Last Edit: June 16, 2014, 10:35:19 PM by TC

Collision-course

  • Member
  • *
  • Posts: 877
Indeed I really dont see Oscar Wilde lasting too long past 2015 , next year will be make or break year for her I'd say , if it can operate viable under the new conditions she may stay for a while , but if it will be hit the way I think it will it will be replaced sooner rather than later. Unlike the ropax's in the fleet Oscar Wilde is not very interchangable and is not cut out for either Rosslare - Pembroke or Dublin - Holyhead due to her low vehicle capacity.
Long term what I think might happen is that we will see a newbuild for Dublin to partner Ulysses , a reconfigured Isle of Innishmore could operate the Rosslare - France services , but this would mean that Isle of Innishfree would have to come back from New Zealand or something new would have to be built for Rosslare - Pembroke (which I really dont see happening)

Oscar Wilde

  • Member
  • *
  • Posts: 117
Irish sea ferries,

Stena Horizon
Epsilon
Oscar Wilde
Cobelfret Ferries

These will have to do something as they enter the zones.


Also all the container ships operating in and out of Rotterdam would need to do something as welland cruise ships into sSouthampton, Dover, etc;

jonno

  • Member
  • *
  • Posts: 11
For completeness, heres Stena's take on it all (with an even clearer but very small map)

http://www.stenalinefreight.com/~/media/Files/Freight/Broschure/Sulphur%20Brochure%202014%20-%20Final%20online%20version.ashx

EDIT: Posted this in the fleet movements thread but probably more appropriate in here:

Basically, they are waiting until the technologies are more developed before throwing a load of cash at it (and perhaps having to upgrade at a later date).  Personally I think the methanol trial is an indication of how things may go in the longer term - like ethanol (bio-ethanaol) methanol can also be produced from waste products.  For example the ethanol added to all maxol E5 (sold as standard unleaded)/E85 fuel in the Republic of Ireland is/was produced from a byproduct of cheese production.  With more commercial incentive to produce bio fuels the production cost is also bound to come down, and unlike other fuels (including LNG) there isn't a finite supply.

Steve they may have to get their skates on... I assume they wont want to incur the financial penalties for Brittanica Hollandia and Horizon.
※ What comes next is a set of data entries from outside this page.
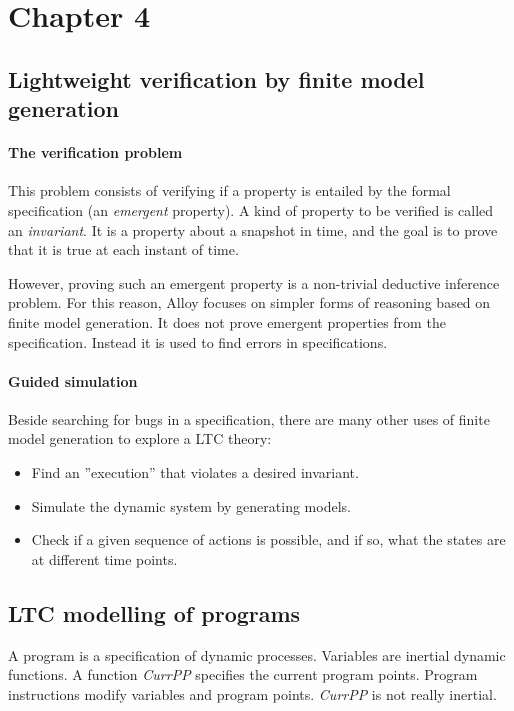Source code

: \documentclass[10pt,a4paper]{article}
\theoremstyle{definition}
\begin{document}
\section{Chapter 4}

\subsection{Lightweight verification by finite model generation}

\paragraph{The verification problem} This problem consists of verifying if a property is entailed by the formal specification (an \textit{emergent} property). A kind of property to be verified is called an \textit{invariant}. It is a property about a snapshot in time, and the goal is to prove that it is true at each instant of time.
	
However, proving such an emergent property is a non-trivial deductive inference problem. For this reason, Alloy focuses on simpler forms of reasoning based on finite model generation. It does not prove emergent properties from the specification. Instead it is used to find errors in specifications.

\paragraph{Guided simulation} Beside searching for bugs in a specification, there are many other uses
of finite model generation to explore a LTC theory:
\begin{itemize}
	\item Find an ”execution” that violates a desired invariant.
	\item Simulate the dynamic system by generating models.
	\item Check if a given sequence of actions is possible, and if so, what the states are at different time points.
	
\end{itemize}
\subsection{LTC modelling of programs}

A program is a specification of dynamic processes. Variables are inertial dynamic functions. A function \textit{CurrPP} specifies the current program points. Program instructions modify variables and program points. \textit{CurrPP} is not really inertial.
\end{document}
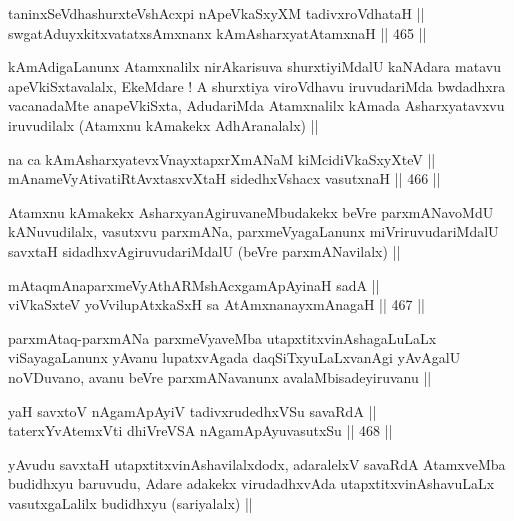 \begin{shl}
taninxSeVdhashurxteVshAcxpi nApeVkaSxyXM tadivxroVdhataH || \\
swgatAduyxkitxvatatxsAmxnanx kAmAsharxyatA\s \s tamxnaH ||  465 ||  
\end{shl}

\begin{artha}
kAmAdigaLanunx Atamxnalilx nirAkarisuva shurxtiyiMdalU kaNAdara matavu
apeVkiSxtavalalx, EkeMdare ! A shurxtiya viroVdhavu iruvudariMda
bwdadhxra vacanadaMte anapeVkiSxta, AdudariMda Atamxnalilx kAmada
Asharxyatavxvu iruvudilalx (Atamxnu kAmakekx AdhAranalalx) ||
\end{artha}

\begin{shl}
na ca kAmAsharxyatevxV\s nayxtapxrXmANaM kiMcidiVkaSxyXteV || \\
mAnameVyAtivatiRtAvxtasxvXtaH sidedhxVshacx vasutxnaH ||  466 ||  
\end{shl}

\begin{artha}
Atamxnu kAmakekx AsharxyanAgiruvaneMbudakekx beVre parxmANavoMdU
kANuvudilalx, vasutxvu parxmANa, parxmeVyagaLanunx miVriruvudariMdalU
savxtaH sidadhxvAgiruvudariMdalU (beVre parxmANavilalx) ||
\end{artha}

\begin{shl}
mAtaqmAnaparxmeVyAthARMshAcx\s \s gamApAyinaH sadA || \\
viVkaSxteV yoV\s vilupAtxkaSxH sa AtAmx\s nanayxmAnagaH ||  467 ||  
\end{shl}

\begin{artha}
parxmAtaq-parxmANa parxmeVyaveMba utapxtitxvinAshagaLuLaLx
viSayagaLanunx yAvanu lupatxvAgada daqSiTxyuLaLxvanAgi yAvAgalU
noVDuvano, avanu beVre parxmANavanunx avalaMbisadeyiruvanu ||
\end{artha}

\begin{shl}
yaH savxtoV nA\s \s gamApAyiV tadivxrudedhxVSu savaRdA || \\
taterxYvA\s \s temxVti dhiVreVSA nA\s \s gamApAyuvasutxSu ||  468 ||  
\end{shl}

\begin{artha}
yAvudu savxtaH utapxtitxvinAshavilalxdodx, adaralelxV savaRdA
AtamxveMba budidhxyu baruvudu, Adare adakekx virudadhxvAda
utapxtitxvinAshavuLaLx vasutxgaLalilx budidhxyu (sariyalalx) ||
\end{artha}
Regarding the latter, I wonder if they may switch destination port to Brest or St Naz...?

Collision-course

  • Member
  • *
  • Posts: 877
Dont forget Brittany Ferries Cork - Roscoff service will be effected by SECA also , however Pont Aven is booked in for a rebuild to LNG powered engines. Also worth considering is that Pont Aven will be displaced from the Cork service when the newbuild comes on stream in late 2016 / early 2017.
Last Edit: June 18, 2014, 03:45:17 PM by Collision-course

jonno

  • Member
  • *
  • Posts: 11
 Yep, Bretagne is covering for her when she leaves for STX, October I think.

jonno

  • Member
  • *
  • Posts: 11
Do Irish Ferries have any plans out yet about what they plan to do?

They don't need any, the Irish Sea is not a SECA.

The three which serve France will require scrubbers, Cherbourg and Roscoff are within the SECA zone as will Stena Horizon.